Strony

poniedziałek, 26 marca 2018

Projekt Denko marzec 2018



Dziś zużycia kosmetyczne czyli projekt denko marzec 2018. Są to oczywiście produkty już wcześniej otworzone, ale teraz się skończyły.


1. Maska Dr Organic Manuka Honey - maska mocno oczyszczająca w stylu trochę takiej pasty do zębów, która zastyga na twarzy. Bardzo dobrze działa, buzia po niej była pięknie odświeżona i oczyszczona. Bardzo wydajna co może być męczące na dłuższą metę. I ten piękny miodowy zapach. Zdecydowanie warta polecania dla cer tłustych i mieszanych, suche może wysuszać, jak np cerę mojego męża. Więcej o niej tutaj. DR. ORGANIC - MANUKA HONEY FACE MASK

2. Pasta dla dzieci Biorepair - całkiem ok choć wolę ELMEX, staram się nie kupować smakowych, owocowych past dzieciom

3. Świeca IKEA nie pamiętam co to był za zapach ale go wycofywali więc w sumie nie ma to już znaczenia.
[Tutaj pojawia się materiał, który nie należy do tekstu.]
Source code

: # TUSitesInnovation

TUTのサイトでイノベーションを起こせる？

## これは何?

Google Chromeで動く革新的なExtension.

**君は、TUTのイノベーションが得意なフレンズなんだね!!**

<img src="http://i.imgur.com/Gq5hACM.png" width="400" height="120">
W każdym razie zapach był ładny i za tę cenę mogę polecić. Na stopień wypalenia nie patrzcie bo była palona krótkimi partiami kilkanaście razy:)
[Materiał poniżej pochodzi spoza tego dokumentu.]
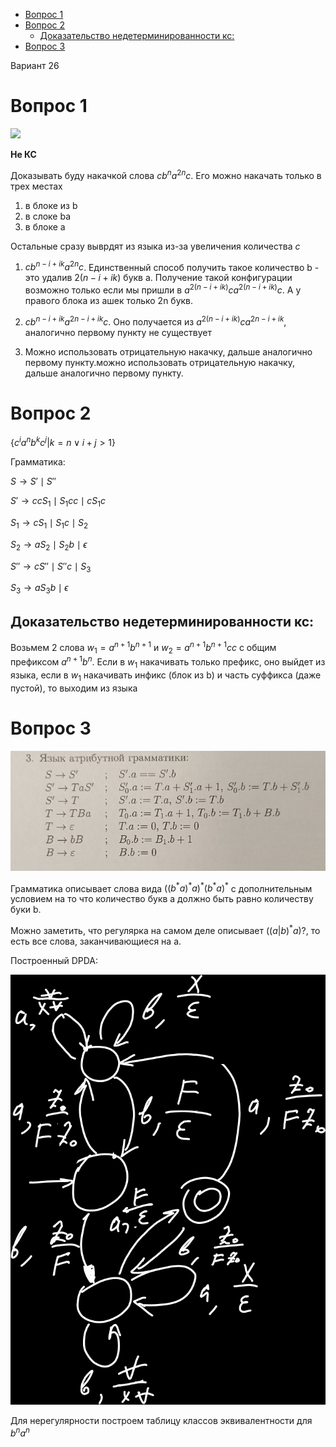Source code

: <!--toc:start-->
- [Вопрос 1](#вопрос-1)
- [Вопрос 2](#вопрос-2)
  - [Доказательство недетерминированности кс:](#доказательство-недетерминированности-кс)
- [Вопрос 3](#вопрос-3)
<!--toc:end-->

Вариант 26

# Вопрос 1

![](img/2024-01-07-20-29-13.png)

**Не КС**

Доказывать буду накачкой слова $c b^n a^{2n} c$. Его можно накачать только в трех местах

1. в блоке из b
2. в слоке ba
3. в блоке a

Остальные сразу выврдят из языка из-за увеличения количества $с$

1. $c b^{n - i + ik} a ^ {2n} c$. Единственный способ получить такое количество b - это удалив $2 (n - i + ik)$ букв a. Получение такой конфигурации возможно только если мы пришли в $a^{2(n - i + ik)} c a^{2(n - i + ik)} c$. А у правого блока из ашек только 2n букв. 

2. $c b^{n - i + ik} a^ {2n - i + ik} c$. Оно получается из $a^{2(n - i + ik)}ca^{2n-i + ik}$, аналогично первому пункту не существует 

3. Можно использовать отрицательную накачку, дальше аналогично первому пункту.можно использовать отрицательную накачку, дальше аналогично первому пункту.


# Вопрос 2

$\{c^i a^n b^k c^j \vert k = n \vee i + j > 1\}$

Грамматика:

$S \rightarrow S' \mid S''$

$S' \rightarrow cc S_1 \mid S_1 cc \mid c S_1 c$

$S_1 \rightarrow c S_1 \mid S_1 c \mid S_2$

$S_2 \rightarrow a S_2 \mid S_2 b \mid \epsilon$

$S'' \rightarrow  c S'' \mid S'' c \mid S_3$

$S_3 \rightarrow a S_3 b \mid \epsilon$

## Доказательство недетерминированности кс:
Возьмем 2 слова $w_1=a^{n+1} b^{n + 1}$ и $w_2=a^{n+1}b^{n+1} cc$ с общим префиксом $а^{n+1}b^{n}$. 
Если в $w_1$ накачивать только префикс, оно выйдет из языка, если в $w_1$ 
накачивать инфикс (блок из b) и часть суффикса (даже пустой), то выходим из языка

# Вопрос 3

![Alt text](image.png)

Грамматика описывает слова вида $((b^* a)^* a)^* (b^* a)^*$ с дополнительным условием на то что количество 
букв a должно быть равно количеству буки b.

Можно заметить, что регулярка на самом деле описывает $((a|b)^*a)?$, то есть все слова, заканчивающиеся на a.

Построенный DPDA:

![Alt text](image-2.png)

Для нерегулярности построем таблицу классов эквивалентности для $b^n a^n$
4. Mydło Bath & Body works CARIBBEAN Escape - bardzo ładny zapach nie wiadomo do końca czego, ale wyróżniał się pozytywnie i nie nudził się. Mydło było z serii peelingującej i fajnie myło dłonie. Przypominało nieco kisiel z drobinkami. Drobinki nie były ostre, jednak czuć było je pod palcami. Chętnie bym je kupiła ponownie, ale teraz są tak drogie, że dla mnie 30 zł za mydło to gruba przesada mimo, że było wydajne. 

5. Żel pod prysznic Paris Amour Bath & Body works - piękny zapach, żel był bardzo gęsty i wydajny. Pienił się bardzo dobrze, wyśmienity produkt. Szkoda, że drogi jak kolega wyżej. 

6. OILAN płyn do mycia i kąpieli. Bardzo przyjemny dający sporą piankę, łagodny dla skóry dzieci.  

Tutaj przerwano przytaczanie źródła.